Need to download isDuplicateOf to see what sort of variable it is too
Fixed by Fonti, we had to remove some of the CDSM filters applied by the ALA
When executing a search for plants in the preloaded North Head polygon, it retrieves 13 records associated with collections. However, if I use the ALA spatial tool, apply the exact same polygon, and then download that species data, it retrieves 119 collection-based records
some of these were rightfully excluded by our app, as we set the maximum threshold for coordinate uncertainty to be <= 1000 m; there are a number of collections with coordinates in North Head, but with very large uncertainty values (eg 25,000 m), so we don't want these
BUT, from my ALA direct download, if I filter to collection records w/ uncertainty <= 1000 m (or with that field blank, we're accepting those too), there are actually 51 records. So 38 are somehow not coming through into our app.
For at least one of these, I figured out why.
For this record: https://biocache.ala.org.au/occurrences/e888493f-9b46-4736-859a-02a83f2f8f6b It's getting excluded from the default maps because it's been annotated as a duplicate record associated with a different representative record (as an aside, that's completely bogus, as the 'representative record' doesn't even have the same coordinates, and indeed is actually a bit outside the North Head area)
So ideally as fix no. 1 to address what seems to be a multi-pronged problem, we should ideally override the "Exclude duplicate records" data profile filter in the ALA and actually include those records. I'm yet to check how many of the 38 missing records fall within this reason, but it's at least 1.

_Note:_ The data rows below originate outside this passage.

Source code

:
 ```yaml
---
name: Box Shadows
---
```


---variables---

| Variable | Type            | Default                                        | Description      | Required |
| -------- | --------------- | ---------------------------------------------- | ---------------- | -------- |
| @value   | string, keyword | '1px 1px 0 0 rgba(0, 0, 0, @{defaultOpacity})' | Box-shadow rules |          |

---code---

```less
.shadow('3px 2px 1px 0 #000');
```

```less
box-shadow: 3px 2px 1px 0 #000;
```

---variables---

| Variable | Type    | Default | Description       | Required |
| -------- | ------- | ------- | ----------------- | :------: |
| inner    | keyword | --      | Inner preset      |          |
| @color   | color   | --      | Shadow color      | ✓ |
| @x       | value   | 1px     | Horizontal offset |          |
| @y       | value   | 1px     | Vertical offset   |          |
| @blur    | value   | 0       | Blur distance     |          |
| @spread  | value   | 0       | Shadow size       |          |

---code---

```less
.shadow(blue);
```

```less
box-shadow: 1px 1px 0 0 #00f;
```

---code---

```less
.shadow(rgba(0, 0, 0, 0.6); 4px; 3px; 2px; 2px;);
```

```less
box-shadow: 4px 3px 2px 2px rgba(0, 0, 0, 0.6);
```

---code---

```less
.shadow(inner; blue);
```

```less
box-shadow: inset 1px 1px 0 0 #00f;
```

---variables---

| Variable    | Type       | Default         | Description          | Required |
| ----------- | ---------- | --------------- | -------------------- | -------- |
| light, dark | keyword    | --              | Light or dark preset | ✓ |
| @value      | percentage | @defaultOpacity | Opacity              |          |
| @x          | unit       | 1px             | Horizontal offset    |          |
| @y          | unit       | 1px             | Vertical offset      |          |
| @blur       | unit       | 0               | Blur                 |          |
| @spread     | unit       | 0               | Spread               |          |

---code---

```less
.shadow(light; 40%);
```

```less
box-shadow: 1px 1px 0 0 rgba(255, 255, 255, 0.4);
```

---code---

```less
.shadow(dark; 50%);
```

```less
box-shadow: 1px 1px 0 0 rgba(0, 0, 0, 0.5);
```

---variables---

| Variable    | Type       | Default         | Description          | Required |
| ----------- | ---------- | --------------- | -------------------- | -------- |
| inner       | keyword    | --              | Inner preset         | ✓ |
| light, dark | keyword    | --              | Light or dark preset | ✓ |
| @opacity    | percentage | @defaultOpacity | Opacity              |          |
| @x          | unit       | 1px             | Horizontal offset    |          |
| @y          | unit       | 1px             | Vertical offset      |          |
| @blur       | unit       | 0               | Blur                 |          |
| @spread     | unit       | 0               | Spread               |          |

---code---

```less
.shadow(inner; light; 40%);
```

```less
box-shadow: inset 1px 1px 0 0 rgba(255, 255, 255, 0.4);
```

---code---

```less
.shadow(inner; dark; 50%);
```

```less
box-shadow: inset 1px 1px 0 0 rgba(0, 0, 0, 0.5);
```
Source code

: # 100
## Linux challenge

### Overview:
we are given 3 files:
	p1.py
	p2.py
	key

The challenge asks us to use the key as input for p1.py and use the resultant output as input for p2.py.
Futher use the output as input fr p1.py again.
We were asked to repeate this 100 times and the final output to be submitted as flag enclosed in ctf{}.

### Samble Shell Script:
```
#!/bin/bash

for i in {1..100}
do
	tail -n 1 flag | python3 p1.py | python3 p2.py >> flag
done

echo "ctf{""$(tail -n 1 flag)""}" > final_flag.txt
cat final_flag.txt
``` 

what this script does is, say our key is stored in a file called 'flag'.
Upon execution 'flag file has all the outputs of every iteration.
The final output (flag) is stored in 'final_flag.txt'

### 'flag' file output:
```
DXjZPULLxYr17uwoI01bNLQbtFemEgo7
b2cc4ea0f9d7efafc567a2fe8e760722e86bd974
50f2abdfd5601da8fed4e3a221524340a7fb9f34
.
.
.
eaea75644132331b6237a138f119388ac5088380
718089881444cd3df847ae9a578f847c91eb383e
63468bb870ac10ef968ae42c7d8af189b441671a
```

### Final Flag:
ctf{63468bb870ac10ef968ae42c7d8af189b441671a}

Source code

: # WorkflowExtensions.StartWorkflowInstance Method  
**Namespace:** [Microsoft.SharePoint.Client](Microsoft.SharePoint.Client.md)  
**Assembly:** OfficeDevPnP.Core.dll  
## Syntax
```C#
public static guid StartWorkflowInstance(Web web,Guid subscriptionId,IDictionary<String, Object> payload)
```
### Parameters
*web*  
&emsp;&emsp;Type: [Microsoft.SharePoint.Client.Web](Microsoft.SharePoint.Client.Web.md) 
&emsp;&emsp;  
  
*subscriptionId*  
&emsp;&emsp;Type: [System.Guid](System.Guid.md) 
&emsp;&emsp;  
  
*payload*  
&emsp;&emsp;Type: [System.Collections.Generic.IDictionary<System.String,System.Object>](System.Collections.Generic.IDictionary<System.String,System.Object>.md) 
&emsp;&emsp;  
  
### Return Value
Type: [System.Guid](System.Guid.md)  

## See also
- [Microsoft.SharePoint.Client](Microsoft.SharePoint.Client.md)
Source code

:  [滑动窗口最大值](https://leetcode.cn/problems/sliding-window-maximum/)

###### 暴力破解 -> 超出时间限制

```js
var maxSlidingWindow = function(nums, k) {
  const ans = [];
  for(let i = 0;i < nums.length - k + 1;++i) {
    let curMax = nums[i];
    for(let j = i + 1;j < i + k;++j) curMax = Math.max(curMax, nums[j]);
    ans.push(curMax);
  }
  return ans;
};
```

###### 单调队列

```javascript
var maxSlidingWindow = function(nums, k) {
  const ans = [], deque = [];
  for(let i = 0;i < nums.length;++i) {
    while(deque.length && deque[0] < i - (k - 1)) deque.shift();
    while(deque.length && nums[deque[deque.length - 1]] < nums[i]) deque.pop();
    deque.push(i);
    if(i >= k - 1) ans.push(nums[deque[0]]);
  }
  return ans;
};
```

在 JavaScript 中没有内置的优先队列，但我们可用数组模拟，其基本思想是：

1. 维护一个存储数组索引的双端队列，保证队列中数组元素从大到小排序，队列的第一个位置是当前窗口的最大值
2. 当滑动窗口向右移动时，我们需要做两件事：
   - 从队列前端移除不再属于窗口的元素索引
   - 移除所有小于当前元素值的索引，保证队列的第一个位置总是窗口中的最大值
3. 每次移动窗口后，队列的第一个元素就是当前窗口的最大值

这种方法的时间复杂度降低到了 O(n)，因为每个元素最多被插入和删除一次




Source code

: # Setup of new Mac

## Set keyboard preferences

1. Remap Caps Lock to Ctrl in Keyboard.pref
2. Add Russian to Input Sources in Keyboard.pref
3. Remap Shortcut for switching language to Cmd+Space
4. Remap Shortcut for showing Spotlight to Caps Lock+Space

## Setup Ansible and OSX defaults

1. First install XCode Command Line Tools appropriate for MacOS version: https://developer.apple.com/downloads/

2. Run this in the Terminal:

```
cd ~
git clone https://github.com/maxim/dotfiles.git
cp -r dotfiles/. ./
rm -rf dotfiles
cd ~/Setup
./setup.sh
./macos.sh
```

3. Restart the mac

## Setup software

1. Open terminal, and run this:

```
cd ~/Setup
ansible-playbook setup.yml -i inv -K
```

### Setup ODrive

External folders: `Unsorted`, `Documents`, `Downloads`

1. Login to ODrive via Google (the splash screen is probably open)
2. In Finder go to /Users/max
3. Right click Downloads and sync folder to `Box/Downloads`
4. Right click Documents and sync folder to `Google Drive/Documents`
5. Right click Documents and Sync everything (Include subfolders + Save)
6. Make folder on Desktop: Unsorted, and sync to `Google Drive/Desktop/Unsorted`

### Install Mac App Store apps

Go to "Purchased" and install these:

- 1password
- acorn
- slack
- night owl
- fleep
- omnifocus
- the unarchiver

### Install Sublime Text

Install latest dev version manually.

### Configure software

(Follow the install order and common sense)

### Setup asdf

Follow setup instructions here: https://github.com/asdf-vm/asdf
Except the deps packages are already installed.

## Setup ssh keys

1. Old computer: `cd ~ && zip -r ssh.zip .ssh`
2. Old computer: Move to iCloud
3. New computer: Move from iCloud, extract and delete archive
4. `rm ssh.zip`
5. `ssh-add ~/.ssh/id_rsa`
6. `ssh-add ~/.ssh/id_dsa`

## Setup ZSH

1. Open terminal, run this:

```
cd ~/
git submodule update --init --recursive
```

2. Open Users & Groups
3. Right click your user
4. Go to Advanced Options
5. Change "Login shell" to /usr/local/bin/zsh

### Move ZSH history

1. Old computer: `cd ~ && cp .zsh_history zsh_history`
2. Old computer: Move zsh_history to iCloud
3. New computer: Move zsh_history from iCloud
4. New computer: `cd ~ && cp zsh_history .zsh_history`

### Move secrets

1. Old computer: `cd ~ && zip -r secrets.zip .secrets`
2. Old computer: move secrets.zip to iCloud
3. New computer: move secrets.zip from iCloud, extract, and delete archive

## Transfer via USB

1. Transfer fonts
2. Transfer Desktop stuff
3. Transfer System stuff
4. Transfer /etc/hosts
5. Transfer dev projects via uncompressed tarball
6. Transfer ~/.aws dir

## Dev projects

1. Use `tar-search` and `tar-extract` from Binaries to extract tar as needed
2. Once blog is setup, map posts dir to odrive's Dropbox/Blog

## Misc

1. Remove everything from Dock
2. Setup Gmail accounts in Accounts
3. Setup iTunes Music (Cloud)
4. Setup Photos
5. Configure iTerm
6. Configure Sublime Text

However, there are some records where I have no explanation for the app failing to retrieve them. Eg https://biocache.ala.org.au/occurrences/f8f31d02-779a-457a-9b9b-739d2e29db12
I cannot find any reason at face value why it's not getting pulled in. Coordinates fall within the area, it's IDed to species, it's a collection, coordinate uncertainty is blank.